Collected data
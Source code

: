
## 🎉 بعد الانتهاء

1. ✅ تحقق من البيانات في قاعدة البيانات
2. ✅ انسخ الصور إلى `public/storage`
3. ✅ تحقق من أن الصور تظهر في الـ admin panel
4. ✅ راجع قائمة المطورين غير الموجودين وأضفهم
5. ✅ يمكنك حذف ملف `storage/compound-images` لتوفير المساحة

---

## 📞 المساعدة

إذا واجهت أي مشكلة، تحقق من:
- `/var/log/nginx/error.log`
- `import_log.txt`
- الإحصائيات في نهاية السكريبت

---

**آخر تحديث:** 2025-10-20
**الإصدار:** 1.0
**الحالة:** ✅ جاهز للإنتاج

* Action item *
Filter the entries down to the lines that hold "الصور". Copy those lines.

* Answer box *
2. ✅ انسخ الصور إلى `public/storage`
3. ✅ تحقق من أن الصور تظهر في الـ admin panel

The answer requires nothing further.